- What to do: Without the pictures, restate all of the data below word for word.

'''

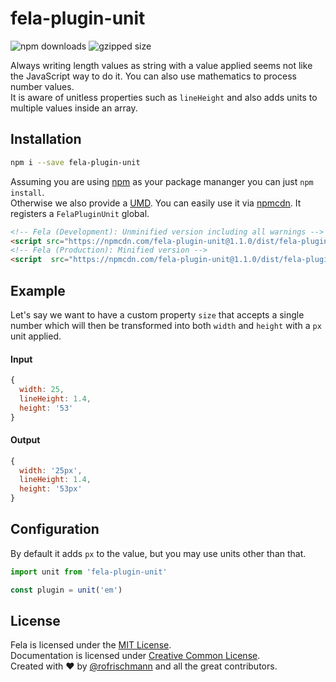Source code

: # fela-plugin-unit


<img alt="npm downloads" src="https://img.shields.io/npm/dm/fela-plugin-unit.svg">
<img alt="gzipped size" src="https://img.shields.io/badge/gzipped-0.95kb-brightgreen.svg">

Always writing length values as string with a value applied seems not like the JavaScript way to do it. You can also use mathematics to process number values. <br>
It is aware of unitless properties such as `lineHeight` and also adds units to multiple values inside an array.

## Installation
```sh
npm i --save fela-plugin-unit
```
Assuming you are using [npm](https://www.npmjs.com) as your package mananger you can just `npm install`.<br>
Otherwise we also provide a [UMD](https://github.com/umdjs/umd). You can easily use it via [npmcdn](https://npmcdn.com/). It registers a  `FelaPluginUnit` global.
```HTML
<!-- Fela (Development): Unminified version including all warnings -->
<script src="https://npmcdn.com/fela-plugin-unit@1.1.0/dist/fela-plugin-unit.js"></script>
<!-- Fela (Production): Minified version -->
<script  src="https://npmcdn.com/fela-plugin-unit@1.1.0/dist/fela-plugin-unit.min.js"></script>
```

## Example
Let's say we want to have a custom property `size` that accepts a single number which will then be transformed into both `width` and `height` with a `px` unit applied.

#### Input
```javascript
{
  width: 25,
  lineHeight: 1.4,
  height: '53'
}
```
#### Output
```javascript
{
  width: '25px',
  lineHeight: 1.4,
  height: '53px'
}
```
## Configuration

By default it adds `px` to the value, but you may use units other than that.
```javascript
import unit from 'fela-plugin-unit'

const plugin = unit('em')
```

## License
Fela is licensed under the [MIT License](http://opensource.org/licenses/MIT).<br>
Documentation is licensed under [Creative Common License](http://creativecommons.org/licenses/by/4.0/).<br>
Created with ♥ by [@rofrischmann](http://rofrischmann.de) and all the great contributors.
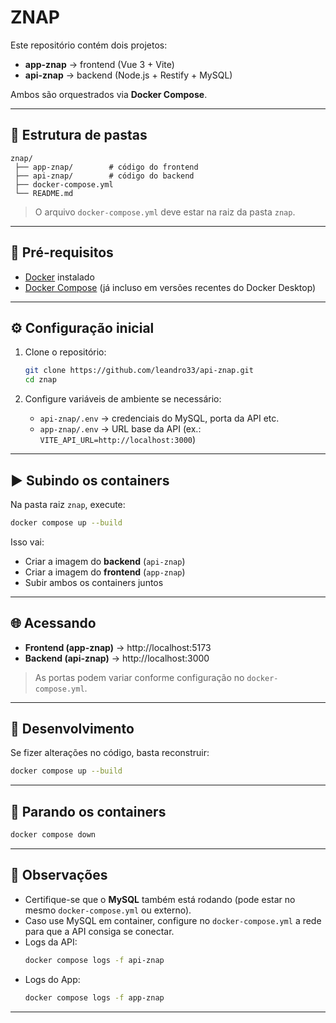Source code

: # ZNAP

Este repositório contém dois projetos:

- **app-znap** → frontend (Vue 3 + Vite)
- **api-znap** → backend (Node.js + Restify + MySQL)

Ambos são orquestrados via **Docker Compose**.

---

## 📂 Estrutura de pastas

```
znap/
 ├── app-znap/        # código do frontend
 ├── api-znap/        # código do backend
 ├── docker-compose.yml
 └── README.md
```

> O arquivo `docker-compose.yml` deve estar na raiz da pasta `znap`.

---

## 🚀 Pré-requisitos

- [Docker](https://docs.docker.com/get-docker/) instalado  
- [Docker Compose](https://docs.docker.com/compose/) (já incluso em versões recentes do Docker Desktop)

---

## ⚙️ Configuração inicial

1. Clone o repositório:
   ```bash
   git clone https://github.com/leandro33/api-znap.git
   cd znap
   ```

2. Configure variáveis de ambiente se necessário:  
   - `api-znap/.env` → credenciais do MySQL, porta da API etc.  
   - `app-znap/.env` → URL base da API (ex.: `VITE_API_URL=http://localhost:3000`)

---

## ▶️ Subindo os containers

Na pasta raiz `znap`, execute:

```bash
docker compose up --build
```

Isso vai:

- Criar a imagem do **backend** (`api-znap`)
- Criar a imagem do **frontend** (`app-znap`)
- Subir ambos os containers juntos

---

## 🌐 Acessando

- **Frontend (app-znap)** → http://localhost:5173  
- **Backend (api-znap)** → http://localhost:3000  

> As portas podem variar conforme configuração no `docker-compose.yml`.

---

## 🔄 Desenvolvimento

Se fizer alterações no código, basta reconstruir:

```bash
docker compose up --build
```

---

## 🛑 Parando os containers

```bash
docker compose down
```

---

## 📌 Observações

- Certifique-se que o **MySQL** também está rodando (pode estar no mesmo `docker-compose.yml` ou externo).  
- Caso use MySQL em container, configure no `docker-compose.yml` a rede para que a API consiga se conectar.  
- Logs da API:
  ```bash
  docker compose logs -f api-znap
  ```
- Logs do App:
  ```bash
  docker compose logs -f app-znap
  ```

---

'''

- Response to the exercise:
Source code

: # fela-plugin-unit


<img alt="npm downloads" src="https://img.shields.io/npm/dm/fela-plugin-unit.svg">
<img alt="gzipped size" src="https://img.shields.io/badge/gzipped-0.95kb-brightgreen.svg">

Always writing length values as string with a value applied seems not like the JavaScript way to do it. You can also use mathematics to process number values. <br>
It is aware of unitless properties such as `lineHeight` and also adds units to multiple values inside an array.

## Installation
```sh
npm i --save fela-plugin-unit
```
Assuming you are using [npm](https://www.npmjs.com) as your package mananger you can just `npm install`.<br>
Otherwise we also provide a [UMD](https://github.com/umdjs/umd). You can easily use it via [npmcdn](https://npmcdn.com/). It registers a  `FelaPluginUnit` global.
```HTML
<!-- Fela (Development): Unminified version including all warnings -->
<script src="https://npmcdn.com/fela-plugin-unit@1.1.0/dist/fela-plugin-unit.js"></script>
<!-- Fela (Production): Minified version -->
<script  src="https://npmcdn.com/fela-plugin-unit@1.1.0/dist/fela-plugin-unit.min.js"></script>
```

## Example
Let's say we want to have a custom property `size` that accepts a single number which will then be transformed into both `width` and `height` with a `px` unit applied.

#### Input
```javascript
{
  width: 25,
  lineHeight: 1.4,
  height: '53'
}
```
#### Output
```javascript
{
  width: '25px',
  lineHeight: 1.4,
  height: '53px'
}
```
## Configuration

By default it adds `px` to the value, but you may use units other than that.
```javascript
import unit from 'fela-plugin-unit'

const plugin = unit('em')
```

## License
Fela is licensed under the [MIT License](http://opensource.org/licenses/MIT).<br>
Documentation is licensed under [Creative Common License](http://creativecommons.org/licenses/by/4.0/).<br>
Created with ♥ by [@rofrischmann](http://rofrischmann.de) and all the great contributors.
Source code

: # ZNAP

Este repositório contém dois projetos:

- **app-znap** → frontend (Vue 3 + Vite)
- **api-znap** → backend (Node.js + Restify + MySQL)

Ambos são orquestrados via **Docker Compose**.

---

## 📂 Estrutura de pastas

```
znap/
 ├── app-znap/        # código do frontend
 ├── api-znap/        # código do backend
 ├── docker-compose.yml
 └── README.md
```

> O arquivo `docker-compose.yml` deve estar na raiz da pasta `znap`.

---

## 🚀 Pré-requisitos

- [Docker](https://docs.docker.com/get-docker/) instalado  
- [Docker Compose](https://docs.docker.com/compose/) (já incluso em versões recentes do Docker Desktop)

---

## ⚙️ Configuração inicial

1. Clone o repositório:
   ```bash
   git clone https://github.com/leandro33/api-znap.git
   cd znap
   ```

2. Configure variáveis de ambiente se necessário:  
   - `api-znap/.env` → credenciais do MySQL, porta da API etc.  
   - `app-znap/.env` → URL base da API (ex.: `VITE_API_URL=http://localhost:3000`)

---

## ▶️ Subindo os containers

Na pasta raiz `znap`, execute:

```bash
docker compose up --build
```

Isso vai:

- Criar a imagem do **backend** (`api-znap`)
- Criar a imagem do **frontend** (`app-znap`)
- Subir ambos os containers juntos

---

## 🌐 Acessando

- **Frontend (app-znap)** → http://localhost:5173  
- **Backend (api-znap)** → http://localhost:3000  

> As portas podem variar conforme configuração no `docker-compose.yml`.

---

## 🔄 Desenvolvimento

Se fizer alterações no código, basta reconstruir:

```bash
docker compose up --build
```

---

## 🛑 Parando os containers

```bash
docker compose down
```

---

## 📌 Observações

- Certifique-se que o **MySQL** também está rodando (pode estar no mesmo `docker-compose.yml` ou externo).  
- Caso use MySQL em container, configure no `docker-compose.yml` a rede para que a API consiga se conectar.  
- Logs da API:
  ```bash
  docker compose logs -f api-znap
  ```
- Logs do App:
  ```bash
  docker compose logs -f app-znap
  ```

---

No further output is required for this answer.